L’esperienza dell’attesa
L’esperienza dell’attesa
PREFAZIONE di Cesare Segre
Queste liriche sono la rivisitazione di un’esperienza, come appare dalla rete di composizioni in corsivo, più legate a quest’esperienza, e dalle epigrafi alle parti della raccolta, tratte dal Cantico dei Cantici. Con una struttura rigorosa, che se ricorre al grande poema erotico della Bibbia, mette poi, in apertura, “Fineo”, e, in testa a ogni sezione, altri personaggi della leggenda e del mito greci: “Niobe”, “Fillide”, “Nauplio”, “Asterio”, certo per parallelismi più o meno stringenti con la vicenda motivante. L’ultimo personaggio è invece il biblico “Isacco”, al cui etimo allude l’ultimo verso, “rise e ridendo vive ancora” (Gen. 18, 10: Sara risit; 21, 6: Risum fecit mihi Deus; quicumque audierit corridebit mihi).
Comunque, l’esperienza dev’essere stata forte, in proporzione con l’intensità espressiva. Quello che si nota infatti subito è che la metaforizzazione, di solito operante su singoli semantemi, qui invece domina lunghe estensioni di testi, o testi interi. Si veda per esempio il testo l’aria densa si rabbuia: le metafore legate a un movimento centripeto a spirale dominano: ogni giro, scale che s’inchiocciolano (efficace neologismo denominale), ventre, seppie in una rete.

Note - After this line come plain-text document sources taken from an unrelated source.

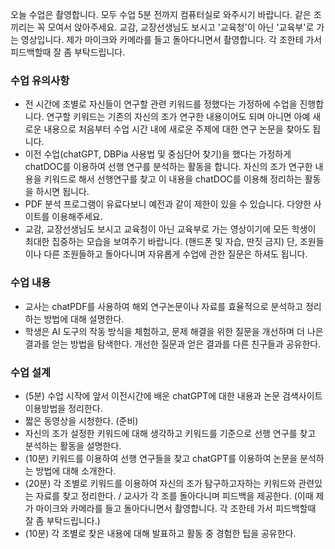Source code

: 오늘 수업은 촬영합니다. 모두 수업 5분 전까지 컴퓨터실로 와주시기 바랍니다. 
같은 조끼리는 꼭 모여서 앉아주세요.
교감, 교장선생님도 보시고 '교육청'이 아닌 '교육부'로 가는 영상입니다.
제가 마이크와 카메라를 들고 돌아다니면서 촬영합니다. 각 조한테 가서 피드백할때 잘 좀 부탁드립니다.

### 수업 유의사항
- 전 시간에 조별로 자신들이 연구할 관련 키워드를 정했다는 가정하에 수업을 진행합니다. 연구할 키워드는 기존의 자신의 조가 연구한 내용이어도 되며 아니면 아예 새로운 내용으로 처음부터 수업 시간 내에 새로운 주제에 대한 연구 논문을 찾아도 됩니다.
- 이전 수업(chatGPT, DBPia 사용법 및 중심단어 찾기)을 했다는 가정하게 chatDOC를 이용하여 선행 연구를 분석하는 활동을 합니다. 자신의 조가 연구한 내용을 키워드로 해서 선행연구를 찾고 이 내용을 chatDOC를 이용해 정리하는 활동을 하시면 됩니다.
- PDF 분석 프로그램이 유료다보니 예전과 같이 제한이 있을 수 있습니다. 다양한 사이트를 이용해주세요.
- 교감, 교장선생님도 보시고 교육청이 아닌 교육부로 가는 영상이기에 모든 학생이 최대한 집중하는 모습을 보여주기 바랍니다. (핸드폰 및 자습, 딴짓 금지) 단, 조원들이나 다른 조원들하고 돌아다니며 자유롭게 수업에 관한 질문은 하셔도 됩니다.

### 수업 내용
- 교사는 chatPDF를 사용하여 해외 연구논문이나 자료를 효율적으로 분석하고 정리하는 방법에 대해 설명한다.
- 학생은 AI 도구의 작동 방식을 체험하고, 문제 해결을 위한 질문을 개선하며 더 나은 결과를 얻는 방법을 탐색한다. 개선한 질문과 얻은 결과를 다른 친구들과 공유한다.

### 수업 설계
- (5분) 수업 시작에 앞서 이전시간에 배운 chatGPT에 대한 내용과 논문 검색사이트 이용방법을 정리한다. 
- 짧은 동영상을 시청한다. (준비)
- 자신의 조가 설정한 키워드에 대해 생각하고 키워드를 기준으로 선행 연구를 찾고 분석하는 활동을 설명한다.
- (10분) 키워드를 이용하여 선행 연구들을 찾고 chatGPT를 이용하여 논문을 분석하는 방법에 대해 소개한다. 
- (20분) 각 조별로 키워드를 이용하여 자신의 조가 탐구하고자하는 키워드와 관련있는 자료를 찾고 정리한다. / 교사가 각 조를 돌아다니며 피드백을 제공한다. (이때 제가 마이크와 카메라를 들고 돌아다니면서 촬영합니다. 각 조한테 가서 피드백할때 잘 좀 부탁드립니다.)
- (10분) 각 조별로 찾은 내용에 대해 발표하고 활동 중 경험한 팁을 공유한다.

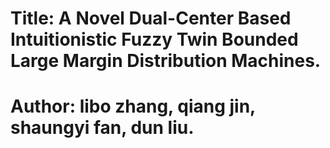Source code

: # Title: A Novel Dual-Center Based Intuitionistic Fuzzy Twin Bounded Large Margin Distribution Machines. 
# Author: libo zhang, qiang jin, shaungyi fan, dun liu.
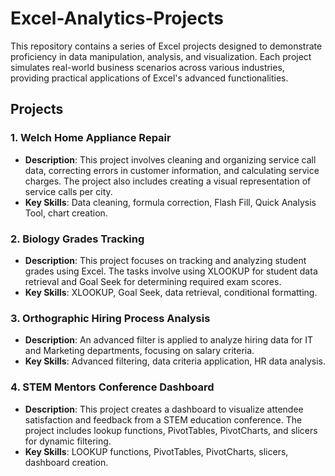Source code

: # Excel-Analytics-Projects
This repository contains a series of Excel projects designed to demonstrate proficiency in data manipulation, analysis, and visualization. Each project simulates real-world business scenarios across various industries, providing practical applications of Excel's advanced functionalities.

## Projects

### 1. Welch Home Appliance Repair
- **Description**: This project involves cleaning and organizing service call data, correcting errors in customer information, and calculating service charges. The project also includes creating a visual representation of service calls per city.
- **Key Skills**: Data cleaning, formula correction, Flash Fill, Quick Analysis Tool, chart creation.

### 2. Biology Grades Tracking
- **Description**: This project focuses on tracking and analyzing student grades using Excel. The tasks involve using XLOOKUP for student data retrieval and Goal Seek for determining required exam scores.
- **Key Skills**: XLOOKUP, Goal Seek, data retrieval, conditional formatting.

### 3. Orthographic Hiring Process Analysis
- **Description**: An advanced filter is applied to analyze hiring data for IT and Marketing departments, focusing on salary criteria.
- **Key Skills**: Advanced filtering, data criteria application, HR data analysis.

### 4. STEM Mentors Conference Dashboard
- **Description**: This project creates a dashboard to visualize attendee satisfaction and feedback from a STEM education conference. The project includes lookup functions, PivotTables, PivotCharts, and slicers for dynamic filtering.
- **Key Skills**: LOOKUP functions, PivotTables, PivotCharts, slicers, dashboard creation.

E in “Niobe”, c’è un passaggio coerentissimo da digrigni a smorfia, attraverso le bocche scardinate.
Se ci si sofferma sulla prima composizione, “Fineo”, si è sorpresi da un inizio che parrebbe cubista, a basarsi sui primi versi (“L’unico occhio se lo portava appeso / accanto al naso, malconcio / bottone di madreperla cucito / dentro il rovo di setole scure che sotto il basco / s’indovinava”), ma non appena ci si rende conto che si tratta in verità (o nell’immagine) di un fantoccio, ci si rende conto che la descrizione è piuttosto espressionistica, tutta fatta di oggetti familiari lisi e rattoppati (malconcio bottone, resti sfiniti della sciarpa, si smagliava intorno a qualche buco, vuoti perduti). Il Witz sta però nel costruire questo fantoccio intorno all’ovidiano Phineus, indovino (qui senza memoria) e tormentato dalle Arpie (qui un paio di cani sporchi).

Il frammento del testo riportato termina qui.